Directions >> How many of the lines below include "magentobr"? Give the number and no other words.

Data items

────────────────

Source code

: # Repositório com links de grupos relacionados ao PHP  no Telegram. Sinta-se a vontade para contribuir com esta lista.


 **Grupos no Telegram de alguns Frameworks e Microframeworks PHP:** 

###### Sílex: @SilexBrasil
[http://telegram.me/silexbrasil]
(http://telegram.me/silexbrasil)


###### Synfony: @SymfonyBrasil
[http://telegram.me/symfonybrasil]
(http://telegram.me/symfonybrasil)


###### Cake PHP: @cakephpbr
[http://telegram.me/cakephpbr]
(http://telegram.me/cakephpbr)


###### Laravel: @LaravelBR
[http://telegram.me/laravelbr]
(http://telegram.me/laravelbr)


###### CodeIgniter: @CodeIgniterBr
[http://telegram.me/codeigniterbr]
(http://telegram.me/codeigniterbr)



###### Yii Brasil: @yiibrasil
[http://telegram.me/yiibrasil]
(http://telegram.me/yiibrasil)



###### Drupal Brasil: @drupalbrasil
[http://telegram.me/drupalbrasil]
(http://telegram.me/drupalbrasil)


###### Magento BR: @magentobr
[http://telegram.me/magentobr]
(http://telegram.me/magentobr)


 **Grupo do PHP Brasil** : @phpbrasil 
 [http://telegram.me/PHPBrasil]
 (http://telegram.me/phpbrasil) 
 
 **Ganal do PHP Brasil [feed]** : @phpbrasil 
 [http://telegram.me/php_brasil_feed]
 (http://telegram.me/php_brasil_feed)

────────────────

Answer to the problem >> 3